最初は、ゆっくりと。弾速も遅ければ、密度もまるで無い。この程度なら、普通の人間でも余裕だろう。難なく避ける柴芭。
そこから、徐々にスピードを上げて行く。普通の人間ならば既に根を上げるような速度にまで達したが、それでも柴芭は容易く回避する。
今度は、弾幕の量を増やしていく。先程よりは余裕を失った様子だったが、それでも巧みに回避していく。右に、左に、上に、下に、宙を蹴り、身を翻し、まるで風のように躱していく。中々巧いわね。元々センスが良いのかもしれないけれど。
少し疲れて来たので、弾幕を撃つ手を止める。
「さて、ここまで。大したものね。手加減してあるとはいえ、初めてで無被弾とはね。本来の弾幕ごっこは弾幕の速度も量も桁違いだけど、この分ならすぐに慣れるでしょう。それじゃ、そろそろ降りるわよ」
そう声をかけ、足早に地上へと降りる。柴芭は、そのままの姿勢で落下していき、地面に着く寸前に足先から霊力を撃って一瞬だけ浮き、何事も無く着地する。

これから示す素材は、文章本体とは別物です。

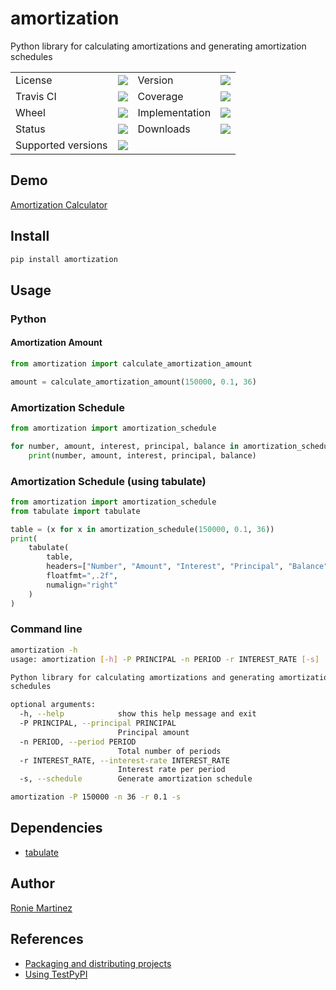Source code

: # amortization

Python library for calculating amortizations and generating amortization schedules
<table>
    <tr>
        <td>License</td>
        <td><img src='https://img.shields.io/pypi/l/amortization.svg'></td>
        <td>Version</td>
        <td><img src='https://img.shields.io/pypi/v/amortization.svg'></td>
    </tr>
    <tr>
        <td>Travis CI</td>
        <td><img src='https://travis-ci.org/roniemartinez/amortization.svg?branch=develop'></td>
        <td>Coverage</td>
        <td><img src='https://codecov.io/gh/roniemartinez/amortization/branch/develop/graph/badge.svg'></td>
    </tr>
    <tr>
        <td>Wheel</td>
        <td><img src='https://img.shields.io/pypi/wheel/amortization.svg'></td>
        <td>Implementation</td>
        <td><img src='https://img.shields.io/pypi/implementation/amortization.svg'></td>
    </tr>
    <tr>
        <td>Status</td>
        <td><img src='https://img.shields.io/pypi/status/amortization.svg'></td>
        <td>Downloads</td>
        <td><img src='https://img.shields.io/pypi/dm/amortization.svg'></td>
    </tr>
    <tr>
        <td>Supported versions</td>
        <td><img src='https://img.shields.io/pypi/pyversions/amortization.svg'></td>
    </tr>
</table>

## Demo

[Amortization Calculator](https://apps.easyaspy.org/amortization-calculator)

## Install

```bash
pip install amortization
```

## Usage

### Python

#### Amortization Amount

```python
from amortization import calculate_amortization_amount

amount = calculate_amortization_amount(150000, 0.1, 36)
```

### Amortization Schedule

```python
from amortization import amortization_schedule

for number, amount, interest, principal, balance in amortization_schedule(150000, 0.1, 36):
    print(number, amount, interest, principal, balance)
```

### Amortization Schedule (using tabulate)

```python
from amortization import amortization_schedule
from tabulate import tabulate

table = (x for x in amortization_schedule(150000, 0.1, 36))
print(
    tabulate(
        table,
        headers=["Number", "Amount", "Interest", "Principal", "Balance"],
        floatfmt=",.2f",
        numalign="right"
    )
)
```

### Command line

```bash
amortization -h
usage: amortization [-h] -P PRINCIPAL -n PERIOD -r INTEREST_RATE [-s]

Python library for calculating amortizations and generating amortization
schedules

optional arguments:
  -h, --help            show this help message and exit
  -P PRINCIPAL, --principal PRINCIPAL
                        Principal amount
  -n PERIOD, --period PERIOD
                        Total number of periods
  -r INTEREST_RATE, --interest-rate INTEREST_RATE
                        Interest rate per period
  -s, --schedule        Generate amortization schedule
```

```bash
amortization -P 150000 -n 36 -r 0.1 -s
```

## Dependencies

- [tabulate](https://bitbucket.org/astanin/python-tabulate)

## Author

[Ronie Martinez](mailto:ronmarti18@gmail.com)

## References

- [Packaging and distributing projects](https://packaging.python.org/guides/distributing-packages-using-setuptools/)
- [Using TestPyPI](https://packaging.python.org/guides/using-testpypi/)
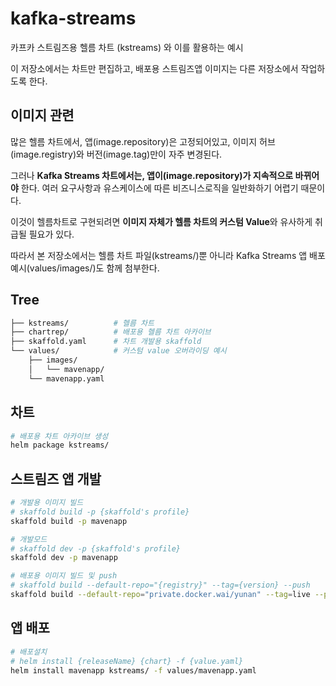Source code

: # kafka-streams

카프카 스트림즈용 헬름 차트 (kstreams) 와 이를 활용하는 예시

이 저장소에서는 차트만 편집하고, 배포용 스트림즈앱 이미지는 다른 저장소에서 작업하도록 한다.

## 이미지 관련

많은 헬름 차트에서,
앱(image.repository)은 고정되어있고, 이미지 허브(image.registry)와 버전(image.tag)만이 자주 변경된다.

그러나 **Kafka Streams 차트에서는,
앱이(image.repository)가 지속적으로 바뀌어야** 한다. 여러 요구사항과 유스케이스에 따른 비즈니스로직을 일반화하기 어렵기 때문이다.

이것이 헬름차트로 구현되려면 **이미지 자체가 헬름 차트의 커스텀 Value**와 유사하게 취급될 필요가 있다.

따라서 본 저장소에서는 헬름 차트 파일(kstreams/)뿐 아니라 Kafka Streams 앱 배포 예시(values/images/)도 함께 첨부한다.

## Tree

```sh
├── kstreams/          # 헬름 차트
├── chartrep/          # 배포용 헬름 차트 아카이브
├── skaffold.yaml      # 차트 개발용 skaffold
└── values/            # 커스텀 value 오버라이딩 예시
    ├── images/           
    │   └── mavenapp/     
    └── mavenapp.yaml
```

## 차트

```sh
# 배포용 차트 아카이브 생성
helm package kstreams/
```

## 스트림즈 앱 개발

```sh
# 개발용 이미지 빌드
# skaffold build -p {skaffold's profile}
skaffold build -p mavenapp

# 개발모드
# skaffold dev -p {skaffold's profile}
skaffold dev -p mavenapp

# 배포용 이미지 빌드 및 push
# skaffold build --default-repo="{registry}" --tag={version} --push
skaffold build --default-repo="private.docker.wai/yunan" --tag=live --push
```

## 앱 배포

```sh
# 배포설치
# helm install {releaseName} {chart} -f {value.yaml}
helm install mavenapp kstreams/ -f values/mavenapp.yaml
```
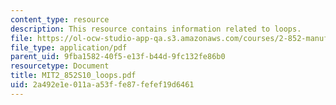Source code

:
 ```yaml
---
content_type: resource
description: This resource contains information related to loops.
file: https://ol-ocw-studio-app-qa.s3.amazonaws.com/courses/2-852-manufacturing-systems-analysis-spring-2010/2a492e1e011aa53ffe87fefef19d6461_MIT2_852S10_loops.pdf
file_type: application/pdf
parent_uid: 9fba1582-40f5-e13f-b44d-9fc132fe86b0
resourcetype: Document
title: MIT2_852S10_loops.pdf
uid: 2a492e1e-011a-a53f-fe87-fefef19d6461
---
```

…ホントに器用ね。
柴芭が着地したのを確認し、地上で退屈そうにしていた魔理沙に声をかける。
「そろそろアンタの出番よ。アイツにとって初めてのスペルカード戦、アンタからも色々教えてやりなさい」
その言葉を聞いた魔理沙は、一気に顔を喜色に染める。
「おう、任せとけ!よーし柴芭、今から私と弾幕ごっこをやるぞ!」
「模擬戦よ、模擬戦。あくまで練習なんだからね」
「わかってるって、ちゃんと手加減するさ」
どうだか。…あんまり無茶しないでもらいたいわね。特に、また怪我させられたら堪らない。看病するこっちの身にもなって欲しいものだ。
まあ、魔理沙の弾幕ごっこの腕前は私も評価してはいる。本人には言えないけど、アイツは幻想郷でもかなりの腕前を持っていると思う。
そんなアイツだから、きちんと教えられると私も信用している。信用しているが…如何せん熱くなり易い性格だからなぁ…。調子に乗ってあんまり難しいスペルを使われても困る。
そうこう考えている内に、二人は神社の裏手へと飛んで行った。境内の裏手は森になっているが、基本的に開けた場所が多い。戦いの場としては最適だろう。
…まあ、私の仕事は見守る事だけね。
これから始まる戦いを見る為に、私は縁側に置いてあったお茶を持って、二人のいる境内裏へと向かっていった。
弾幕ごっこは入れられませんでした…(小声)
次回はちゃんと弾幕ごっこやります。
今回から、文中で登場したスペルカードの解説を軽く行いたいと思います。
文中の描写不足を補うため…もとい、原作をプレイしていない方でも分かるようにする為です。
オリ主側が使用するスペルカードについてもここで解説を行う予定です。
・恋符「マスタースパーク」
魔理沙の代名詞ともいえるスペルカード。
原作シリーズにおいては、画面の大半を埋め尽くす巨大なレーザーを放つ技として有名。
力押しだが驚異的な火力を誇る技である。「弾幕は火力だぜ」とは本人談。